2009-06-24 15:51:57 | Weblog

韓国 再生医療の再生

 

 以前コラムで韓国の再生医療は、ES細胞に関する論文捏造事件のトラウマからいまだに抜けられずにいるという内容を書きました。米国をはじめ先進国では、ES細胞(胚性幹細胞)、iPS細胞(新型の万能多機能細胞)に関して、次世代の先端医療技術と捉え、国を挙げて莫大な投資をしています。一方、韓国ではやはり、あの事件以来 政府のバックアップも消極的となり、地道な研究者がそれまで培ってきた技術の灯を絶やさないよう頑張っているのが現実のようです。しかし、先日 日本の新聞紙面に 米国ハーバード大の韓国人研究者が中心となって、このiPS細胞の新しい作成法に成功したというニュースがトップで取り上げられました。

  iPS細胞は、体細胞に、ある4種類の遺伝子を入れることで ES細胞のように受精卵を使用することなく 他の様々な細胞に分化できる万能細胞として日米の科学者により作り出されたものですが、他の遺伝子を使用することで、細胞の癌化の可能性を、否定できませんでした。今回は、直接遺伝子を入れるのでなく、抽出したタンパク質を入れることでiPS細胞を作成したことでより安全性を高め、再生医療の実現に大きな一歩になることと期待されます。

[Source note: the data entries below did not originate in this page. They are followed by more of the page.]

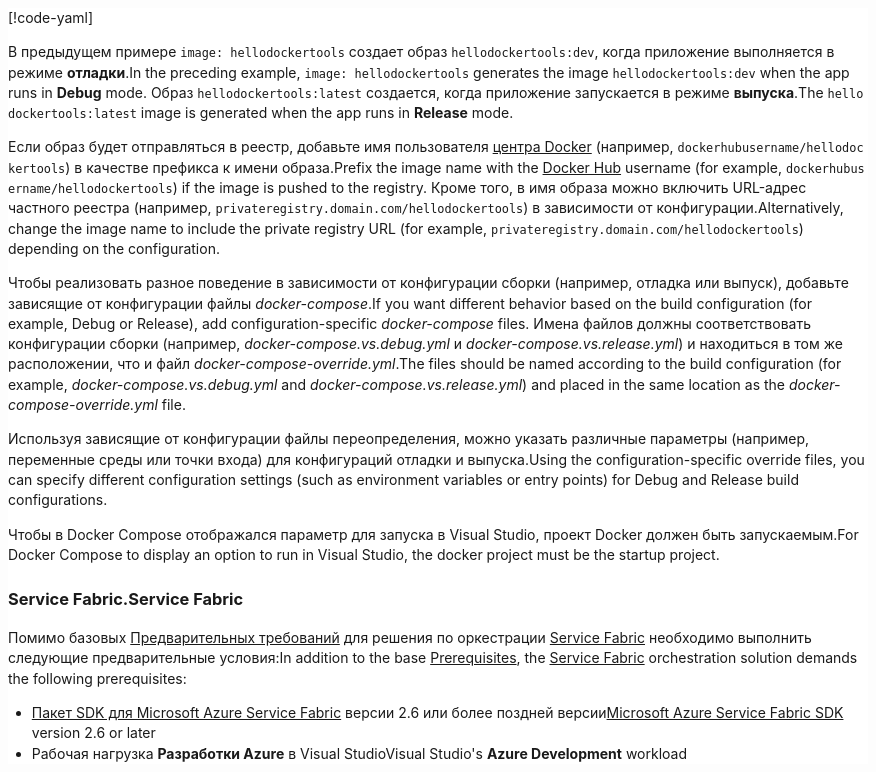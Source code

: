 [!code-yaml[](visual-studio-tools-for-docker/samples/2.0/docker-compose.yml?highlight=5)]

<span data-ttu-id="f45ff-165">В предыдущем примере `image: hellodockertools` создает образ `hellodockertools:dev`, когда приложение выполняется в режиме **отладки**.</span><span class="sxs-lookup"><span data-stu-id="f45ff-165">In the preceding example, `image: hellodockertools` generates the image `hellodockertools:dev` when the app runs in **Debug** mode.</span></span> <span data-ttu-id="f45ff-166">Образ `hellodockertools:latest` создается, когда приложение запускается в режиме **выпуска**.</span><span class="sxs-lookup"><span data-stu-id="f45ff-166">The `hellodockertools:latest` image is generated when the app runs in **Release** mode.</span></span>

<span data-ttu-id="f45ff-167">Если образ будет отправляться в реестр, добавьте имя пользователя [центра Docker](https://hub.docker.com/) (например, `dockerhubusername/hellodockertools`) в качестве префикса к имени образа.</span><span class="sxs-lookup"><span data-stu-id="f45ff-167">Prefix the image name with the [Docker Hub](https://hub.docker.com/) username (for example, `dockerhubusername/hellodockertools`) if the image is pushed to the registry.</span></span> <span data-ttu-id="f45ff-168">Кроме того, в имя образа можно включить URL-адрес частного реестра (например, `privateregistry.domain.com/hellodockertools`) в зависимости от конфигурации.</span><span class="sxs-lookup"><span data-stu-id="f45ff-168">Alternatively, change the image name to include the private registry URL (for example, `privateregistry.domain.com/hellodockertools`) depending on the configuration.</span></span>

<span data-ttu-id="f45ff-169">Чтобы реализовать разное поведение в зависимости от конфигурации сборки (например, отладка или выпуск), добавьте зависящие от конфигурации файлы *docker-compose*.</span><span class="sxs-lookup"><span data-stu-id="f45ff-169">If you want different behavior based on the build configuration (for example, Debug or Release), add configuration-specific *docker-compose* files.</span></span> <span data-ttu-id="f45ff-170">Имена файлов должны соответствовать конфигурации сборки (например, *docker-compose.vs.debug.yml* и *docker-compose.vs.release.yml*) и находиться в том же расположении, что и файл *docker-compose-override.yml*.</span><span class="sxs-lookup"><span data-stu-id="f45ff-170">The files should be named according to the build configuration (for example, *docker-compose.vs.debug.yml* and *docker-compose.vs.release.yml*) and placed in the same location as the *docker-compose-override.yml* file.</span></span> 

<span data-ttu-id="f45ff-171">Используя зависящие от конфигурации файлы переопределения, можно указать различные параметры (например, переменные среды или точки входа) для конфигураций отладки и выпуска.</span><span class="sxs-lookup"><span data-stu-id="f45ff-171">Using the configuration-specific override files, you can specify different configuration settings (such as environment variables or entry points) for Debug and Release build configurations.</span></span>

<span data-ttu-id="f45ff-172">Чтобы в Docker Compose отображался параметр для запуска в Visual Studio, проект Docker должен быть запускаемым.</span><span class="sxs-lookup"><span data-stu-id="f45ff-172">For Docker Compose to display an option to run in Visual Studio, the docker project must be the startup project.</span></span>

### <a name="service-fabric"></a><span data-ttu-id="f45ff-173">Service Fabric.</span><span class="sxs-lookup"><span data-stu-id="f45ff-173">Service Fabric</span></span>

<span data-ttu-id="f45ff-174">Помимо базовых [Предварительных требований](#prerequisites) для решения по оркестрации [Service Fabric](/azure/service-fabric/) необходимо выполнить следующие предварительные условия:</span><span class="sxs-lookup"><span data-stu-id="f45ff-174">In addition to the base [Prerequisites](#prerequisites), the [Service Fabric](/azure/service-fabric/) orchestration solution demands the following prerequisites:</span></span>

* <span data-ttu-id="f45ff-175">[Пакет SDK для Microsoft Azure Service Fabric](https://www.microsoft.com/web/handlers/webpi.ashx?command=getinstallerredirect&appid=MicrosoftAzure-ServiceFabric-CoreSDK) версии 2.6 или более поздней версии</span><span class="sxs-lookup"><span data-stu-id="f45ff-175">[Microsoft Azure Service Fabric SDK](https://www.microsoft.com/web/handlers/webpi.ashx?command=getinstallerredirect&appid=MicrosoftAzure-ServiceFabric-CoreSDK) version 2.6 or later</span></span>
* <span data-ttu-id="f45ff-176">Рабочая нагрузка **Разработки Azure** в Visual Studio</span><span class="sxs-lookup"><span data-stu-id="f45ff-176">Visual Studio's **Azure Development** workload</span></span>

  韓国の再生医学界には、久しぶりの明るいニュースです。にもかかわらず、韓国内のニュースとして、あまり取り上げられていないように感じたのは、私の情報不足でしょうか?国内に 捏造事件の後遺症で、慎重になりすぎているのか、元大統領の悲しい出来事から癒される時間が必要なのか、あれこれ思い巡らせてしまいます。もう一つ、この論文を見てみると、大部分韓国人の研究者ではあるものの、米国の大学研究室所属であり、特許などの所有権は韓国内とはいかない点、海外への頭脳流出の現実も心配になってしまいます。

  素直に 優秀な韓国人の成果と、喜べばいいのに、「お前は考えすぎだ。」と読者の声が聞こえそうですね。